「ブックカバー・チャレンジ」のニュータウン版、本日は『日本のニュータウン開発』(1984年 都市文化社、住田昌二編著)です。サブタイトルに『千里ニュータウンの地域計画学的研究』とあるように、中身はほぼ千里の総括がメイン。1984年という発刊のタイミングがポイントで、この本は千里開発の反省に切り込みつつ、「ルーチン化」して全国に広がりつつあった後続ニュータウンの計画に警鐘を鳴らす、両にらみの狙いが込められています。
千里ニュータウンは「まちびらき」から22年。開発の興奮は過ぎ去り、まだ「オールドタウン」とも言われていず、日本経済は泣きたくなるほど好調で、まだバブルの狂躁にも至っていない、「安定巡航」の時期でした。そして日本中では「量の時代は過ぎた。これからは質の時代だ、個性化だ」と言われつつ、ニュータウンの建設がまだ活発に続いていました。昭和最後の栄光期だったと言ってもいいでしょう。
そこに(千里ニュータウン開発に関わった当事者たちの自省もこめて)、思いきり「あれでよかったのか?」と検証を加えた一冊です。
当事者たちも交えての検証だけに、その指摘は36年後の今読んでもリアルで鋭いです。その反省は、計画だけでなく、その後の運営・財政にも及んでいます。大阪府と地元2市との関係は、どうあるべきだったのか?「千里市」を独立させるべきだったのか?ニュータウンを既存地元市に「とけこませる」ことなど、可能だったのか?永続的な担い手となる住民の声に、バトンはちゃんと渡せているのか?いったい誰が、この巨大なコミュニティを運営していくのか?
千里はすっかり成功事例として認識され、ブランド化され、後続の計画者の間には「千里信仰」すら生みましたが、当事者にとっては十分な検証もなされないまま「千里方式」としてつぎつぎにニュータウンが広がっていったことには「あせり」も感じたのだと思います。

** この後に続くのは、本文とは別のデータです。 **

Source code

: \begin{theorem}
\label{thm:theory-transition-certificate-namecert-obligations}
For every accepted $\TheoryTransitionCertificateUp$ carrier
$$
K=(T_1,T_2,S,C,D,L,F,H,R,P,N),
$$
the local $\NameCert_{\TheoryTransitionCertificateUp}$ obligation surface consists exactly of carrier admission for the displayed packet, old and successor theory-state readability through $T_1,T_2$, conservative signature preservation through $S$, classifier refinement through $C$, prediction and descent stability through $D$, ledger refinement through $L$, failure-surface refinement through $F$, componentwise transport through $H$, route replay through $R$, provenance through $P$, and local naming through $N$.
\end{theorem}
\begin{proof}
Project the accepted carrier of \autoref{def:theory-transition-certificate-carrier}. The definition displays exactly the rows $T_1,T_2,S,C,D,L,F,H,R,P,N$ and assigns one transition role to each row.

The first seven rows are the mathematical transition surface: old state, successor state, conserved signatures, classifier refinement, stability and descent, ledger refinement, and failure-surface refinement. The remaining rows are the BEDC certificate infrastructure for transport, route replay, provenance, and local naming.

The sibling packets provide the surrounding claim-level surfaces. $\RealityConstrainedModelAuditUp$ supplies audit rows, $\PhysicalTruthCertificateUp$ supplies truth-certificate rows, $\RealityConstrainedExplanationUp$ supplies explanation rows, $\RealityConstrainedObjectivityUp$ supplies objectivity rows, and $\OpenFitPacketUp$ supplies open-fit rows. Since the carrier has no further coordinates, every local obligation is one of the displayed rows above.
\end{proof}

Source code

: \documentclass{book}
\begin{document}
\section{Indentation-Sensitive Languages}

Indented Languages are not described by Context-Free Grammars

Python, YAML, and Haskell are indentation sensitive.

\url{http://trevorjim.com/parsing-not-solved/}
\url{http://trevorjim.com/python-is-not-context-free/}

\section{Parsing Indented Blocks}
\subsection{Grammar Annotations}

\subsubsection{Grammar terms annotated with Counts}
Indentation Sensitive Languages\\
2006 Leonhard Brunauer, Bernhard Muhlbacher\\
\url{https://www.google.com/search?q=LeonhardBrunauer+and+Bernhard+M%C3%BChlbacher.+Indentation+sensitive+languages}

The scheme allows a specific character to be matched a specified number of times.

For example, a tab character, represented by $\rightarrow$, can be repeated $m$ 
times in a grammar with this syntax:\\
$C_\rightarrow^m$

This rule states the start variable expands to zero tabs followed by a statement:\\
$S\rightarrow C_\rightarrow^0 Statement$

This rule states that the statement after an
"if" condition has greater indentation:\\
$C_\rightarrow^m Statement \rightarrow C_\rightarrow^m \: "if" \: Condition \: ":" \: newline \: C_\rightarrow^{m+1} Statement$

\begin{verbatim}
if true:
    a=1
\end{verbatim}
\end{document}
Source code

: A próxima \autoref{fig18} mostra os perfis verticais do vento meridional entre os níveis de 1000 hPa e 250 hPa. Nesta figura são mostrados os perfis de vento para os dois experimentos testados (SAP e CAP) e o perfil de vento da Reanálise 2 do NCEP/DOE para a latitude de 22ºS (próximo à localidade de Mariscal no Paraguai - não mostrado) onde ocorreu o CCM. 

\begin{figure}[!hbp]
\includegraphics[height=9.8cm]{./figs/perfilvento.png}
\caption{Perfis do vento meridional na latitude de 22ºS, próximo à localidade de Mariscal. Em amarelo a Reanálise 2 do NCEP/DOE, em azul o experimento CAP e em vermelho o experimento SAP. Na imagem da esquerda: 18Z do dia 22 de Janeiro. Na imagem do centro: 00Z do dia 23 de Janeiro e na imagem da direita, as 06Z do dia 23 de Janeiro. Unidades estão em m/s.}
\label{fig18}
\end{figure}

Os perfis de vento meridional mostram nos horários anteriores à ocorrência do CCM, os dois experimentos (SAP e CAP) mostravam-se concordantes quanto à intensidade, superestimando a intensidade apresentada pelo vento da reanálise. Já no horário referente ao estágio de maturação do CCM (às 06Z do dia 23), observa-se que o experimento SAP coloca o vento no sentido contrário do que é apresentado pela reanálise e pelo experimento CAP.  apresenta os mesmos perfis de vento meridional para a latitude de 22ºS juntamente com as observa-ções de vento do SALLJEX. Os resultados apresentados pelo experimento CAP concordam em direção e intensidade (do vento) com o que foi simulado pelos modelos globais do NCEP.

同じ計画者で、同じやり方を踏襲した泉北さえ、千里と同じようにいっていないことは、この本の中でもすでに指摘されています。本当にこれでいいのか?
興味深いことは、この約20年後に活発化する「再生論議」の中で出てくる視点が、この時点で一通り出ていることです。
旧著なので入手手段はネットなどに限られますが、千里近辺の図書館、千里ニュータウン情報館などでは揃えているところが多いでしょう。